Anundsjö IF
- Full name: Anundsjö Idrottsförening
- Founded: 1921; 104 years ago
- Ground: Olympia Bredbyn Sweden
- Capacity: 2,000
- Coach: Robert Bergström Johnny Dahlbäck
- League: Division 3 Mellersta Norrland
- 2019: Division 2 Norrland, 14th (Relegated)
- Website: http://www.anundsjoif.se
| Home colours | Away colours |

= Anundsjö IF =

Swedish football club

Anundsjö IF is a Swedish football club located in Bredbyn outside Örnsköldsvik.

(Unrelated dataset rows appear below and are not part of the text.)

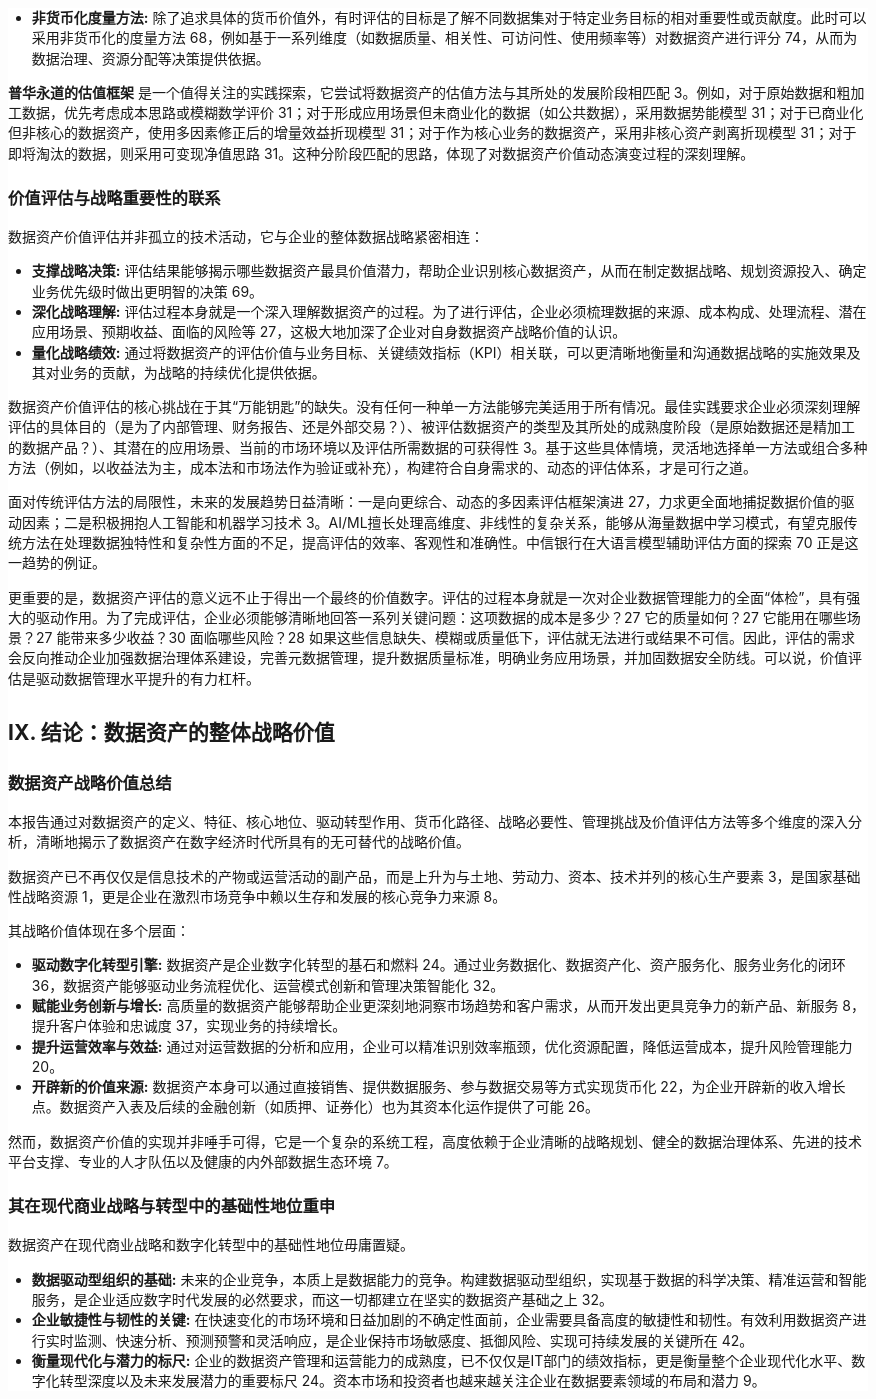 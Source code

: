 * **非货币化度量方法:** 除了追求具体的货币价值外，有时评估的目标是了解不同数据集对于特定业务目标的相对重要性或贡献度。此时可以采用非货币化的度量方法 68，例如基于一系列维度（如数据质量、相关性、可访问性、使用频率等）对数据资产进行评分 74，从而为数据治理、资源分配等决策提供依据。

**普华永道的估值框架** 是一个值得关注的实践探索，它尝试将数据资产的估值方法与其所处的发展阶段相匹配 3。例如，对于原始数据和粗加工数据，优先考虑成本思路或模糊数学评价 31；对于形成应用场景但未商业化的数据（如公共数据），采用数据势能模型 31；对于已商业化但非核心的数据资产，使用多因素修正后的增量效益折现模型 31；对于作为核心业务的数据资产，采用非核心资产剥离折现模型 31；对于即将淘汰的数据，则采用可变现净值思路 31。这种分阶段匹配的思路，体现了对数据资产价值动态演变过程的深刻理解。

### **价值评估与战略重要性的联系**

数据资产价值评估并非孤立的技术活动，它与企业的整体数据战略紧密相连：

* **支撑战略决策:** 评估结果能够揭示哪些数据资产最具价值潜力，帮助企业识别核心数据资产，从而在制定数据战略、规划资源投入、确定业务优先级时做出更明智的决策 69。  
* **深化战略理解:** 评估过程本身就是一个深入理解数据资产的过程。为了进行评估，企业必须梳理数据的来源、成本构成、处理流程、潜在应用场景、预期收益、面临的风险等 27，这极大地加深了企业对自身数据资产战略价值的认识。  
* **量化战略绩效:** 通过将数据资产的评估价值与业务目标、关键绩效指标（KPI）相关联，可以更清晰地衡量和沟通数据战略的实施效果及其对业务的贡献，为战略的持续优化提供依据。

数据资产价值评估的核心挑战在于其“万能钥匙”的缺失。没有任何一种单一方法能够完美适用于所有情况。最佳实践要求企业必须深刻理解评估的具体目的（是为了内部管理、财务报告、还是外部交易？）、被评估数据资产的类型及其所处的成熟度阶段（是原始数据还是精加工的数据产品？）、其潜在的应用场景、当前的市场环境以及评估所需数据的可获得性 3。基于这些具体情境，灵活地选择单一方法或组合多种方法（例如，以收益法为主，成本法和市场法作为验证或补充），构建符合自身需求的、动态的评估体系，才是可行之道。

面对传统评估方法的局限性，未来的发展趋势日益清晰：一是向更综合、动态的多因素评估框架演进 27，力求更全面地捕捉数据价值的驱动因素；二是积极拥抱人工智能和机器学习技术 3。AI/ML擅长处理高维度、非线性的复杂关系，能够从海量数据中学习模式，有望克服传统方法在处理数据独特性和复杂性方面的不足，提高评估的效率、客观性和准确性。中信银行在大语言模型辅助评估方面的探索 70 正是这一趋势的例证。

更重要的是，数据资产评估的意义远不止于得出一个最终的价值数字。评估的过程本身就是一次对企业数据管理能力的全面“体检”，具有强大的驱动作用。为了完成评估，企业必须能够清晰地回答一系列关键问题：这项数据的成本是多少？27 它的质量如何？27 它能用在哪些场景？27 能带来多少收益？30 面临哪些风险？28 如果这些信息缺失、模糊或质量低下，评估就无法进行或结果不可信。因此，评估的需求会反向推动企业加强数据治理体系建设，完善元数据管理，提升数据质量标准，明确业务应用场景，并加固数据安全防线。可以说，价值评估是驱动数据管理水平提升的有力杠杆。

## **IX. 结论：数据资产的整体战略价值**

### **数据资产战略价值总结**

本报告通过对数据资产的定义、特征、核心地位、驱动转型作用、货币化路径、战略必要性、管理挑战及价值评估方法等多个维度的深入分析，清晰地揭示了数据资产在数字经济时代所具有的无可替代的战略价值。

数据资产已不再仅仅是信息技术的产物或运营活动的副产品，而是上升为与土地、劳动力、资本、技术并列的核心生产要素 3，是国家基础性战略资源 1，更是企业在激烈市场竞争中赖以生存和发展的核心竞争力来源 8。

其战略价值体现在多个层面：

* **驱动数字化转型引擎:** 数据资产是企业数字化转型的基石和燃料 24。通过业务数据化、数据资产化、资产服务化、服务业务化的闭环 36，数据资产能够驱动业务流程优化、运营模式创新和管理决策智能化 32。  
* **赋能业务创新与增长:** 高质量的数据资产能够帮助企业更深刻地洞察市场趋势和客户需求，从而开发出更具竞争力的新产品、新服务 8，提升客户体验和忠诚度 37，实现业务的持续增长。  
* **提升运营效率与效益:** 通过对运营数据的分析和应用，企业可以精准识别效率瓶颈，优化资源配置，降低运营成本，提升风险管理能力 20。  
* **开辟新的价值来源:** 数据资产本身可以通过直接销售、提供数据服务、参与数据交易等方式实现货币化 22，为企业开辟新的收入增长点。数据资产入表及后续的金融创新（如质押、证券化）也为其资本化运作提供了可能 26。

然而，数据资产价值的实现并非唾手可得，它是一个复杂的系统工程，高度依赖于企业清晰的战略规划、健全的数据治理体系、先进的技术平台支撑、专业的人才队伍以及健康的内外部数据生态环境 7。

### **其在现代商业战略与转型中的基础性地位重申**

数据资产在现代商业战略和数字化转型中的基础性地位毋庸置疑。

* **数据驱动型组织的基础:** 未来的企业竞争，本质上是数据能力的竞争。构建数据驱动型组织，实现基于数据的科学决策、精准运营和智能服务，是企业适应数字时代发展的必然要求，而这一切都建立在坚实的数据资产基础之上 32。  
* **企业敏捷性与韧性的关键:** 在快速变化的市场环境和日益加剧的不确定性面前，企业需要具备高度的敏捷性和韧性。有效利用数据资产进行实时监测、快速分析、预测预警和灵活响应，是企业保持市场敏感度、抵御风险、实现可持续发展的关键所在 42。  
* **衡量现代化与潜力的标尺:** 企业的数据资产管理和运营能力的成熟度，已不仅仅是IT部门的绩效指标，更是衡量整个企业现代化水平、数字化转型深度以及未来发展潜力的重要标尺 24。资本市场和投资者也越来越关注企业在数据要素领域的布局和潜力 9。
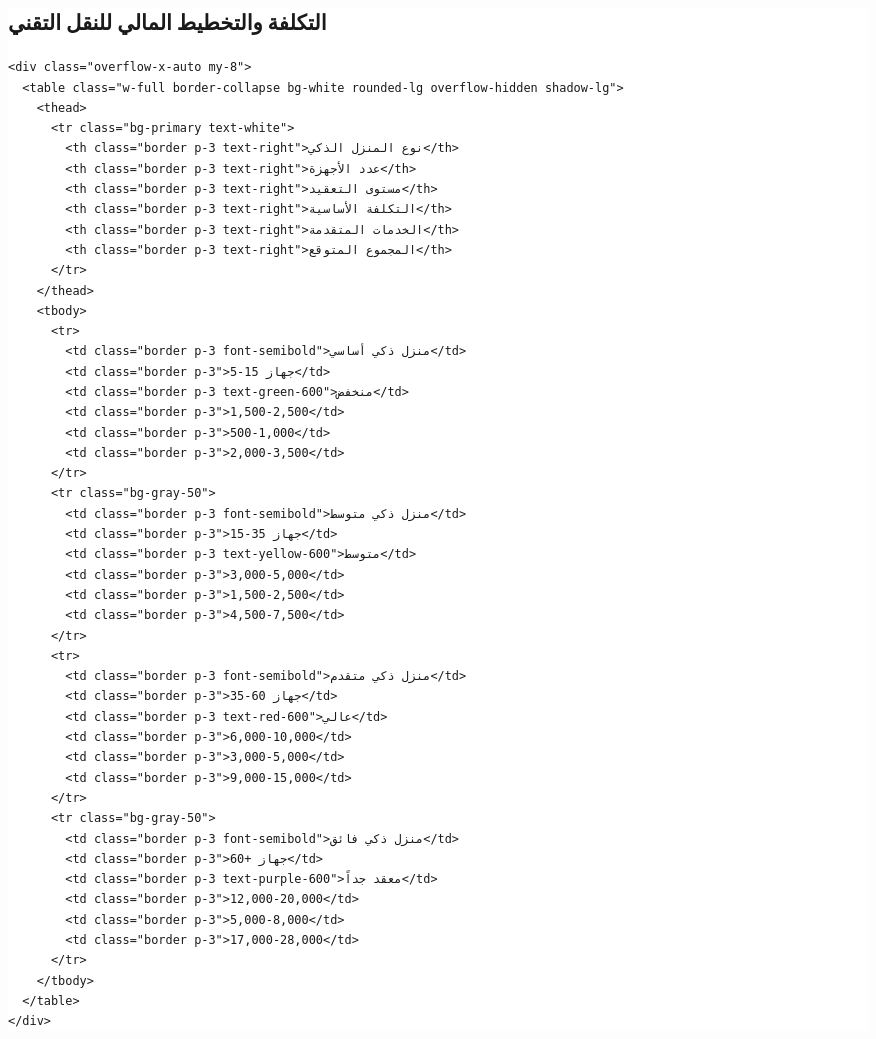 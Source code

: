   <section>
    <h2>التكلفة والتخطيط المالي للنقل التقني</h2>
    
    <div class="overflow-x-auto my-8">
      <table class="w-full border-collapse bg-white rounded-lg overflow-hidden shadow-lg">
        <thead>
          <tr class="bg-primary text-white">
            <th class="border p-3 text-right">نوع المنزل الذكي</th>
            <th class="border p-3 text-right">عدد الأجهزة</th>
            <th class="border p-3 text-right">مستوى التعقيد</th>
            <th class="border p-3 text-right">التكلفة الأساسية</th>
            <th class="border p-3 text-right">الخدمات المتقدمة</th>
            <th class="border p-3 text-right">المجموع المتوقع</th>
          </tr>
        </thead>
        <tbody>
          <tr>
            <td class="border p-3 font-semibold">منزل ذكي أساسي</td>
            <td class="border p-3">5-15 جهاز</td>
            <td class="border p-3 text-green-600">منخفض</td>
            <td class="border p-3">1,500-2,500</td>
            <td class="border p-3">500-1,000</td>
            <td class="border p-3">2,000-3,500</td>
          </tr>
          <tr class="bg-gray-50">
            <td class="border p-3 font-semibold">منزل ذكي متوسط</td>
            <td class="border p-3">15-35 جهاز</td>
            <td class="border p-3 text-yellow-600">متوسط</td>
            <td class="border p-3">3,000-5,000</td>
            <td class="border p-3">1,500-2,500</td>
            <td class="border p-3">4,500-7,500</td>
          </tr>
          <tr>
            <td class="border p-3 font-semibold">منزل ذكي متقدم</td>
            <td class="border p-3">35-60 جهاز</td>
            <td class="border p-3 text-red-600">عالي</td>
            <td class="border p-3">6,000-10,000</td>
            <td class="border p-3">3,000-5,000</td>
            <td class="border p-3">9,000-15,000</td>
          </tr>
          <tr class="bg-gray-50">
            <td class="border p-3 font-semibold">منزل ذكي فائق</td>
            <td class="border p-3">60+ جهاز</td>
            <td class="border p-3 text-purple-600">معقد جداً</td>
            <td class="border p-3">12,000-20,000</td>
            <td class="border p-3">5,000-8,000</td>
            <td class="border p-3">17,000-28,000</td>
          </tr>
        </tbody>
      </table>
    </div>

The club, formed in 1921, is currently playing in the fourth highest Swedish league, Division 2. The club is affiliated to the Ångermanlands Fotbollförbund.

==Season to season==

| Season | Level | Division | Section | Position | Movements |
|---|---|---|---|---|---|
| 1993 | Tier 4 | Division 3 | Mellersta Norrland | 9th |  |
| 1994 | Tier 4 | Division 3 | Mellersta Norrland | 5th |  |
| 1995 | Tier 4 | Division 3 | Norra Norrland | 5th |  |
| 1996 | Tier 4 | Division 3 | Mellersta Norrland | 8th |  |
| 1997 | Tier 4 | Division 3 | Mellersta Norrland | 3rd |  |
| 1998 | Tier 4 | Division 3 | Mellersta Norrland | 9th |  |
| 1999 | Tier 4 | Division 3 | Mellersta Norrland | 8th |  |
| 2000 | Tier 4 | Division 3 | Mellersta Norrland | 12th | Relegated |
| 2001 | Tier 5 | Division 4 | Ångermanland | 1st | Promoted |
| 2002 | Tier 4 | Division 3 | Mellersta Norrland | 6th |  |
| 2003 | Tier 4 | Division 3 | Mellersta Norrland | 1st | Promoted |
| 2004 | Tier 3 | Division 2 | Norrland | 9th |  |
| 2005 | Tier 3 | Division 2 | Norrland | 5th | Promotion play-off – Promoted |
| 2006* | Tier 3 | Division 1 | Norra | 13th | Relegated |
| 2007 | Tier 4 | Division 2 | Norrland | 5th |  |
| 2008 | Tier 4 | Division 2 | Norrland | 4th |  |
| 2009 | Tier 4 | Division 2 | Norrland | 9th |  |
| 2010 | Tier 4 | Division 2 | Norrland | 5th |  |
| 2011 | Tier 4 | Division 2 | Norrland | 4th |  |
| 2012 | Tier 4 | Division 2 | Norrland | 2nd |  |
| 2013 | Tier 4 | Division 2 | Norrland | 2nd |  |
| 2014 | Tier 4 | Division 2 | Norrland | 3rd |  |
| 2015 | Tier 4 | Division 2 | Norrland | 8th |  |
| 2016 | Tier 4 | Division 2 | Norrland | 12th | Relegation Playoffs |

- League restructuring in 2006 resulted in a new division being created at Tier 3 and subsequent divisions dropping a level.

==Attendances==

In recent seasons Anundsjö IF have had the following average attendances:

| Season | Average attendance | Division/section | Level |
|---|---|---|---|
| 2005 | 444 | Div 2 Norrland | Tier 3 |
| 2006 | 515 | Div 1 Norra | Tier 3 |
| 2007 | 412 | Div 2 Norrland | Tier 4 |
| 2008 | 376 | Div 2 Norrland | Tier 4 |
| 2009 | 362 | Div 2 Norrland | Tier 4 |
| 2010 | 343 | Div 2 Norrland | Tier 4 |
| 2011 | 347 | Div 2 Norrland | Tier 4 |
| 2012 | 340 | Div 2 Norrland | Tier 4 |
| 2013 | 501 | Div 2 Norrland | Tier 4 |

- Attendances are provided in the Publikliga sections of the Svenska Fotbollförbundet website.